* [WHAT TO WORK ON] From the entries below, copy out all lines holding "README".

========

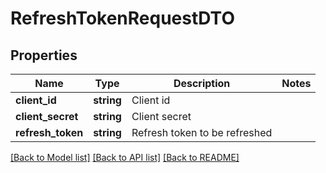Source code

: # RefreshTokenRequestDTO

## Properties
Name | Type | Description | Notes
------------ | ------------- | ------------- | -------------
**client_id** | **string** | Client id | 
**client_secret** | **string** | Client secret | 
**refresh_token** | **string** | Refresh token to be refreshed | 

[[Back to Model list]](../README.md#documentation-for-models) [[Back to API list]](../README.md#documentation-for-api-endpoints) [[Back to README]](../README.md)


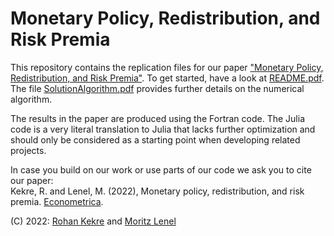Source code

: # Monetary Policy, Redistribution, and Risk Premia

This repository contains the replication files for our paper ["Monetary Policy, Redistribution, and Risk Premia"](https://drive.google.com/file/d/1oNIdn9kqBCfqL6fdTK2S6aIqaUqVeUN6/view?usp=sharing). To get started, have a look at [README.pdf](https://github.com/KekreLenel/MPR/blob/main/README.pdf). The file [SolutionAlgorithm.pdf](https://github.com/KekreLenel/MPR/blob/main/SolutionAlgorithm.pdf) provides further details on the numerical algorithm. 

The results in the paper are produced using the Fortran code. The Julia code is a very literal translation to Julia that lacks further optimization and should only be considered as a starting point when developing related projects.

In case you build on our work or use parts of our code we ask you to cite our paper:  
Kekre, R. and Lenel, M. (2022), Monetary policy, redistribution, and risk premia. [Econometrica](https://onlinelibrary.wiley.com/doi/full/10.3982/ECTA18014).

(C) 2022: [Rohan Kekre](https://sites.google.com/site/rohankekre/) and [Moritz Lenel](https://sites.google.com/site/moritzlenel)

========

* [RESULT]
[[Back to Model list]](../README.md#documentation-for-models) [[Back to API list]](../README.md#documentation-for-api-endpoints) [[Back to README]](../README.md)
This repository contains the replication files for our paper ["Monetary Policy, Redistribution, and Risk Premia"](https://drive.google.com/file/d/1oNIdn9kqBCfqL6fdTK2S6aIqaUqVeUN6/view?usp=sharing). To get started, have a look at [README.pdf](https://github.com/KekreLenel/MPR/blob/main/README.pdf). The file [SolutionAlgorithm.pdf](https://github.com/KekreLenel/MPR/blob/main/SolutionAlgorithm.pdf) provides further details on the numerical algorithm. 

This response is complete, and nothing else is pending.